In that first scenario, where the two competitive races against minor parties go Labour’s way, they would end up with 20 male MPs, and 16 female MPs. Each of those two races would return a female list MP instead if Labour lost, assuming the minor party Labour lost to didn’t take a seat off them, which is a reasonably safe assumption given the polling of both United Future and Mana, so if Labour loses both Te Tai Tokerau and Ōhāriu and maintains its current polling into the election, its caucus will be gender-balanced for the first time ever.

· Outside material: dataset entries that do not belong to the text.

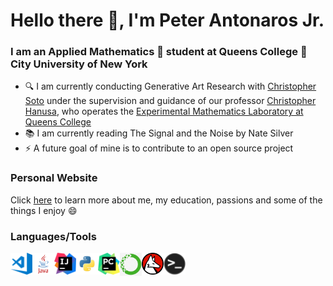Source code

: # Hello there 👋, I'm Peter Antonaros Jr.

### I am an Applied Mathematics 🧮 student at Queens College 🏫 City University of New York 

* 🔍 I am currently conducting Generative Art Research with [Christopher Soto] under the supervision and guidance of our professor [Christopher Hanusa], who operates the [Experimental Mathematics Laboratory at Queens College]
* 📚 I am currently reading The Signal and the Noise by Nate Silver
* ⚡ A future goal of mine is to contribute to an open source project


### Personal Website

Click [here] to learn more about me, my education, passions and some of the things I enjoy 😄


### Languages/Tools

<img align="left" alt="Visual Studio Code" width="35px" src="https://github.com/peterantonarosjr/peterantonarosjr/blob/main/PNG/VisualStudioCodeIcon.png" />
<img align="left" alt="Java" width="35px" src="https://github.com/peterantonarosjr/peterantonarosjr/blob/main/PNG/JavaIcon.png" />
<img align="left" alt="IntelliJ" width="35px" src="https://github.com/peterantonarosjr/peterantonarosjr/blob/main/PNG/IntelliJLogo.png" />
<img align="left" alt="Python" width="35px" src="https://github.com/peterantonarosjr/peterantonarosjr/blob/main/PNG/PythonIcon.png" />
<img align="left" alt="Pycharm" width="35px" src="https://github.com/peterantonarosjr/peterantonarosjr/blob/main/PNG/PycharmLogo.png" />
<img align="left" alt="Anaconda" width="35px" src="https://github.com/peterantonarosjr/peterantonarosjr/blob/main/PNG/AnacondaLogo.png" />
<img align="left" alt="Mathematica" width="35px" src="https://github.com/peterantonarosjr/peterantonarosjr/blob/main/PNG/MathematicaLogo.png" />
<img align="left" alt="Terminal" width="35px" src="https://github.com/peterantonarosjr/peterantonarosjr/blob/main/PNG/TerminalIcon.png" />


<br />
<br />


[here]: https://peterantonarosjr.com
[Christopher Soto]: https://christophersoto.me/
[Experimental Mathematics Laboratory at Queens College]: https://qcpages.qc.cuny.edu/~chanusa/research/lab.html
[Christopher Hanusa]: http://qc.edu/~chanusa
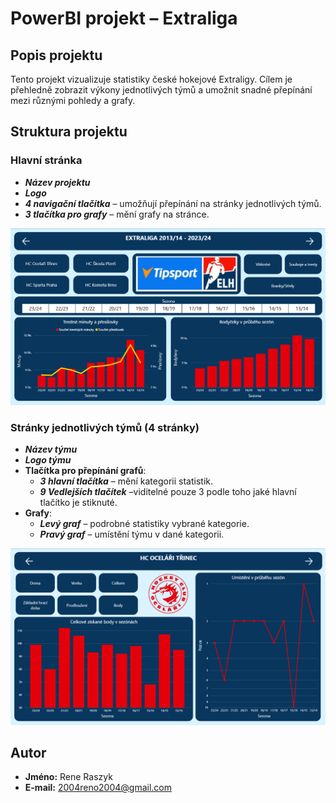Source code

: # PowerBI projekt – Extraliga

## Popis projektu
Tento projekt vizualizuje statistiky české hokejové Extraligy. Cílem je přehledně zobrazit výkony jednotlivých týmů a umožnit snadné přepínání mezi různými pohledy a grafy.

## Struktura projektu

### Hlavní stránka
- ***Název projektu***
- ***Logo***
- ***4 navigační tlačítka*** – umožňují přepínání na stránky jednotlivých týmů.
- ***3 tlačítka pro grafy*** – mění grafy na stránce.

![Homepage](image/HL_stranka.png)

### Stránky jednotlivých týmů (4 stránky)
- ***Název týmu***
- ***Logo týmu***
- **Tlačítka pro přepínání grafů**:
  - ***3 hlavní tlačítka*** – mění kategorii statistik.
  - ***9 Vedlejších tlačítek*** –viditelné pouze 3 podle toho jaké hlavní tlačítko je stiknuté.
- **Grafy**:
  - ***Levý graf*** – podrobné statistiky vybrané kategorie.
  - ***Pravý graf*** – umístění týmu v dané kategorii.

![page](image/VD_stranka.png)

## Autor
- **Jméno:** Rene Raszyk
- **E-mail:** 2004reno2004@gmail.com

According to its own regulations, Labour should be selecting its list so that women are expected to win at least 50% of its seats. This so-called “man ban” has not eventuated, as Labour will be assuming they’ll win both those key electorates, which means they need to make up four women in the party vote from current polling. The earliest they could do this would be to win exactly another 15 seats, (ie. 51 total, enough that they could govern with just the Greens in their coalition) which would require roughly a 41.5% Party Vote for Labour, assuming all of the votes were gained off National. That’s a 12% bump from current polling, something which would basically require Bill English to completely gaffe up the campaign, like claiming the Labour Party aren’t mainstream enough, or undermining our nuclear free-status, or simply being as racist as he was last time he was National Leader. Labour shouldn’t have to rely on National screwing up their campaign to elect enough women to get a reasonably balanced caucus, especially as women are a key constituency for Labour, especially as they are a fair amount of the unionised workforce nowadays.

The Herald seems to have run the same calculation I have to determine list eligibility, as they note that a party vote returning 40 Labour seats, which with current polling is about 33%, (which is about 1% higher than the error bars on their current polling, so a difficult result to get even if Labour is under-polling this election) would be required to elect Mallard as a list MP. This almost has me hoping that we don’t move too far from current polling and end up with a NZ First-Green-Labour government, as I suspect this election would be Mallard’s last if he doesn’t make it in, and Labour desperately needs to shed some of the dead wood that’s still somehow making it into the top 40 list positions.